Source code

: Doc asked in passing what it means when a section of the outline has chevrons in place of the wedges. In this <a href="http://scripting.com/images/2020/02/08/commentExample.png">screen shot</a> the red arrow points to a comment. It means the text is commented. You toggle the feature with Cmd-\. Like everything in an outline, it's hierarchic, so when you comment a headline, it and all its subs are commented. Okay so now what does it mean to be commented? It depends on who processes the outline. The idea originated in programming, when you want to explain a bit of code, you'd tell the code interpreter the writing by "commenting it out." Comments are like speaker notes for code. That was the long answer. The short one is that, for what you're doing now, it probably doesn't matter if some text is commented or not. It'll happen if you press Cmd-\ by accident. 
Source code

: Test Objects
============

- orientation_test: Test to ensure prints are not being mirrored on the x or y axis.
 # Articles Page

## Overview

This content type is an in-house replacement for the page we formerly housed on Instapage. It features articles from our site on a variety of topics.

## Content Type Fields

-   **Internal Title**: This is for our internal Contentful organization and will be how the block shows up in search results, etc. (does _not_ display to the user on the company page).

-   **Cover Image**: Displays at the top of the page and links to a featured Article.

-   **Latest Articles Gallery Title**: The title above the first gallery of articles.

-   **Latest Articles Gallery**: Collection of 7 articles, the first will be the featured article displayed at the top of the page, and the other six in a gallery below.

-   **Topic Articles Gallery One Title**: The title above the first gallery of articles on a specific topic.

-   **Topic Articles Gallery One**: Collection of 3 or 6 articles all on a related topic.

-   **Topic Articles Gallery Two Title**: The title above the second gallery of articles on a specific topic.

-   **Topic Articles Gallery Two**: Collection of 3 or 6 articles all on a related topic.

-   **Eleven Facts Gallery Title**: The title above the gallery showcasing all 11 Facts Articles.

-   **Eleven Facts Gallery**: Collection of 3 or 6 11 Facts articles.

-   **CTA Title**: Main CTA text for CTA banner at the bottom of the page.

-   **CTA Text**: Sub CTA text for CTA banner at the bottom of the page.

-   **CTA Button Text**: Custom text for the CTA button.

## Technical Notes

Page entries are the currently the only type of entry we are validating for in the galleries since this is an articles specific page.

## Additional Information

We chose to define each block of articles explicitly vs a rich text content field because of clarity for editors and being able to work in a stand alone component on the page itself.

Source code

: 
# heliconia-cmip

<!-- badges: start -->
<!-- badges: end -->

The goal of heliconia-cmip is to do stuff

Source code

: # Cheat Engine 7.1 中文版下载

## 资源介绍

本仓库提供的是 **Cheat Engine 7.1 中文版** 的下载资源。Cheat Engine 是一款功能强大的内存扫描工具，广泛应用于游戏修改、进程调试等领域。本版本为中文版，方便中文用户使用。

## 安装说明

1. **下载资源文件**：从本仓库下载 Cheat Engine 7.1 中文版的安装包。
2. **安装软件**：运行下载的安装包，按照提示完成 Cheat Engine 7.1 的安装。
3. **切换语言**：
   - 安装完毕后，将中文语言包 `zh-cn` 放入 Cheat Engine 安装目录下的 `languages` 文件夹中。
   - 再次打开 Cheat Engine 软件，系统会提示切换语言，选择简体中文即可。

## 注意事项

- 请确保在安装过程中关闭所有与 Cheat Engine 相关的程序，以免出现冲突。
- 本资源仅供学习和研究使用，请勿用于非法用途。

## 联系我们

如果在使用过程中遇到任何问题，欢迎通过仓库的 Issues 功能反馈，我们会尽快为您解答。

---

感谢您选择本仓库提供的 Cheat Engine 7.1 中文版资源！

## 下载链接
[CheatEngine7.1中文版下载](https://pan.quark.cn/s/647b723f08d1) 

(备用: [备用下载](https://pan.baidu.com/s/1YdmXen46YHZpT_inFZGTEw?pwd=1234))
---
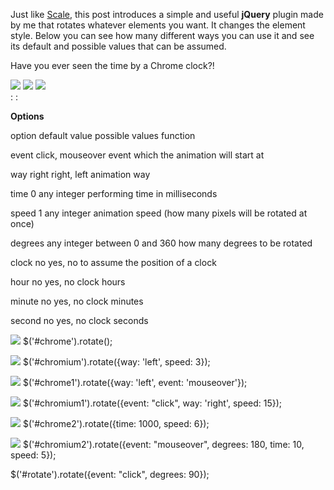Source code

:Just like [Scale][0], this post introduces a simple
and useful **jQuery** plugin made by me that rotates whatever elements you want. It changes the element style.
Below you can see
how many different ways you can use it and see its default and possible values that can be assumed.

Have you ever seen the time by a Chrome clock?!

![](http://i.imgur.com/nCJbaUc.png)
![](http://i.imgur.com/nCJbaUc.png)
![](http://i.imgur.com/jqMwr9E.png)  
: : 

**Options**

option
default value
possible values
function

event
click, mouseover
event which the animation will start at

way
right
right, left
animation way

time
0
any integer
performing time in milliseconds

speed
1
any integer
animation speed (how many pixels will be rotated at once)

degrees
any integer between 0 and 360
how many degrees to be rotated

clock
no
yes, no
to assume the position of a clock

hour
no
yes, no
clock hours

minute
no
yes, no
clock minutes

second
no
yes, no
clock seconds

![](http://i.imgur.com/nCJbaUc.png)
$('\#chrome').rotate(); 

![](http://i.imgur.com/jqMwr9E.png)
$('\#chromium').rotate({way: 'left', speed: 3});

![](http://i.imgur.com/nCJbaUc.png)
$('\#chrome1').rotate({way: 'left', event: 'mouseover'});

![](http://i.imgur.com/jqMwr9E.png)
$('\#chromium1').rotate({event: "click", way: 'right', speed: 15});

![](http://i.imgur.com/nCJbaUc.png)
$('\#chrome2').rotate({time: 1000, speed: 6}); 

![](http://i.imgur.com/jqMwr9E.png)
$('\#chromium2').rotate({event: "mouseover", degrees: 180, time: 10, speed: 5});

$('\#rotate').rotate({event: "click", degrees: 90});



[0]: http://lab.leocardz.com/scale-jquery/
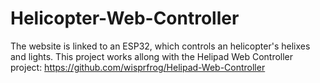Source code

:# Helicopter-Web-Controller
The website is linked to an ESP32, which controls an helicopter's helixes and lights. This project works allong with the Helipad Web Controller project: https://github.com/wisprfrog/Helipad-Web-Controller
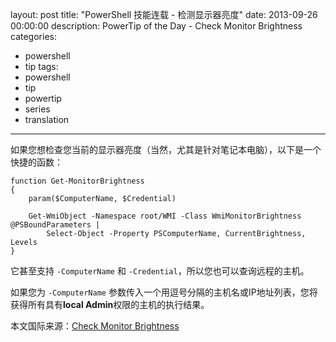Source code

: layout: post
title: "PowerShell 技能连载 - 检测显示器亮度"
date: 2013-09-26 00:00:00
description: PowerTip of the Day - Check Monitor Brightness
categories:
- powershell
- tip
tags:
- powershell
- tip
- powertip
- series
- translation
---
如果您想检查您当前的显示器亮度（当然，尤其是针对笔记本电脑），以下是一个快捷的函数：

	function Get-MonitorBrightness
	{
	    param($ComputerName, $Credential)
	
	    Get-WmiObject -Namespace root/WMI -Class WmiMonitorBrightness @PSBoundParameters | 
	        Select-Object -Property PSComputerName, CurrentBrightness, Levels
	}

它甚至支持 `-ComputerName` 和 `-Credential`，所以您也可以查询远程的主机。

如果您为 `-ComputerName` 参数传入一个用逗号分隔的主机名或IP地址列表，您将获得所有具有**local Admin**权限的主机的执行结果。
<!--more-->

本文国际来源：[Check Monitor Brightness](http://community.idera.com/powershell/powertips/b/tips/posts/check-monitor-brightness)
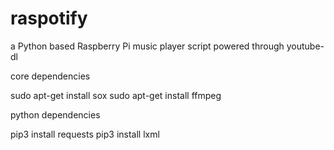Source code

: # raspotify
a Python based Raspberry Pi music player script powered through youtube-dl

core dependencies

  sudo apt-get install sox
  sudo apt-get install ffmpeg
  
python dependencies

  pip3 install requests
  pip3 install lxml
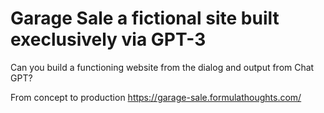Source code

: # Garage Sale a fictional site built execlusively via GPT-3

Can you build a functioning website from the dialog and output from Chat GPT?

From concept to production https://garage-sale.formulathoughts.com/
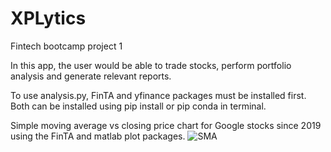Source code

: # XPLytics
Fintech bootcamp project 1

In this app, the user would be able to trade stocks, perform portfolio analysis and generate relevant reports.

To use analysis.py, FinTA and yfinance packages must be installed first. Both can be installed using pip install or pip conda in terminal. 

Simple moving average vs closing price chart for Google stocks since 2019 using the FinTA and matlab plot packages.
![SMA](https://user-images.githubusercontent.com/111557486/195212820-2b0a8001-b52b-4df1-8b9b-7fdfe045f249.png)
==
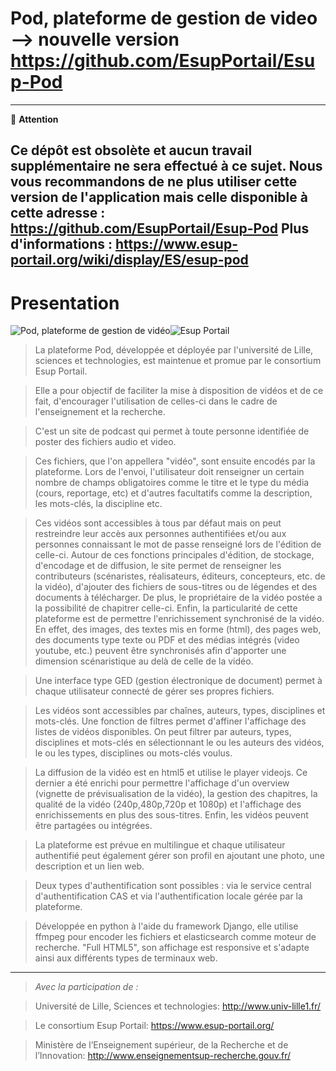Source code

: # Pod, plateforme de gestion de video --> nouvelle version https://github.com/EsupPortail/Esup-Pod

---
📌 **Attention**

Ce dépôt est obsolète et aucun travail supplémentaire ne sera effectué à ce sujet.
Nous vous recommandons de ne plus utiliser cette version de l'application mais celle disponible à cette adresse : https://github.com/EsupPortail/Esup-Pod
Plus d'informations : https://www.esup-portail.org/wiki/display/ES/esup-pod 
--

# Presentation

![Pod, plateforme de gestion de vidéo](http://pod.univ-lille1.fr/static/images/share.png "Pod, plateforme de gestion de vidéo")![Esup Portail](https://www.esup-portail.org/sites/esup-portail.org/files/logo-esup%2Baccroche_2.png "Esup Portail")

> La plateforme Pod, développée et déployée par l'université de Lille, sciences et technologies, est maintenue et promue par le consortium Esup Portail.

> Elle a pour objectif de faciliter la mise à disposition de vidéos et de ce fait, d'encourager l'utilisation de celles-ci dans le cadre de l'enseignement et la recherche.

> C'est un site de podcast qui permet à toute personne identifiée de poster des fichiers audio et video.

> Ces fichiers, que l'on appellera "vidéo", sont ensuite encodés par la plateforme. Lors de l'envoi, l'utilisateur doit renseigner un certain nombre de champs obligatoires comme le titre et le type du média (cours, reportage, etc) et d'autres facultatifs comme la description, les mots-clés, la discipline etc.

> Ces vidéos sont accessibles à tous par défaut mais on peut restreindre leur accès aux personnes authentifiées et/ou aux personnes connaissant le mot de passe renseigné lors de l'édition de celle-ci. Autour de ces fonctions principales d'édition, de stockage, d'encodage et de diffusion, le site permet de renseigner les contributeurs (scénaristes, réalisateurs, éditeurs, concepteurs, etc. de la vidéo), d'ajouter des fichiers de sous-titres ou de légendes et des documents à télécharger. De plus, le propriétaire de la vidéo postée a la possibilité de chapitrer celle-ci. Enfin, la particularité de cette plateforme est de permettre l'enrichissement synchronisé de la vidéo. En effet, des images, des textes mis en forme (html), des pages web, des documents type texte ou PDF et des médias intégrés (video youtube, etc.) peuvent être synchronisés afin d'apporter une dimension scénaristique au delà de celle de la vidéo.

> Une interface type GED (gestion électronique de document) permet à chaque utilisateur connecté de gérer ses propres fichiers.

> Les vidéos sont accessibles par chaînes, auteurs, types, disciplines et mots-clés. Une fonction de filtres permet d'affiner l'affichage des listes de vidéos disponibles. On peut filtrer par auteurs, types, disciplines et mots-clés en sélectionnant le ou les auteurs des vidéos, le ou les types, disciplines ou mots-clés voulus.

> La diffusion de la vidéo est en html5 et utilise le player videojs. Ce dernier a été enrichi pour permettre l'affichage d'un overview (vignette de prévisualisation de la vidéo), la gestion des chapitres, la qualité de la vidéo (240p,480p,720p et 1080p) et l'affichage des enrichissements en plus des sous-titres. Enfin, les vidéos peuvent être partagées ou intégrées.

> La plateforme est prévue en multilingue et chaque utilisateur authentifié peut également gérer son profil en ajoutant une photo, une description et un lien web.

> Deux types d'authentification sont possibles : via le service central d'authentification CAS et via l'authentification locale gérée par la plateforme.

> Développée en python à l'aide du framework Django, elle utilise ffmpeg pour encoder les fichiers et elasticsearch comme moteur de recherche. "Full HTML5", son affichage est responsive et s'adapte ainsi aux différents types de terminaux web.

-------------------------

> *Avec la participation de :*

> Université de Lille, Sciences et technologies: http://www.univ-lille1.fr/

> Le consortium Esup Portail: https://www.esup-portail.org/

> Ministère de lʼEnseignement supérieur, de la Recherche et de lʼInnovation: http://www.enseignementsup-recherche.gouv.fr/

● What to produce: Set down, from the entries above, exactly the lines from the one with "a featured Article." up to and including the one with "a gallery below.", and no other lines.

● Response for this exercise:
-   **Cover Image**: Displays at the top of the page and links to a featured Article.

-   **Latest Articles Gallery Title**: The title above the first gallery of articles.

-   **Latest Articles Gallery**: Collection of 7 articles, the first will be the featured article displayed at the top of the page, and the other six in a gallery below.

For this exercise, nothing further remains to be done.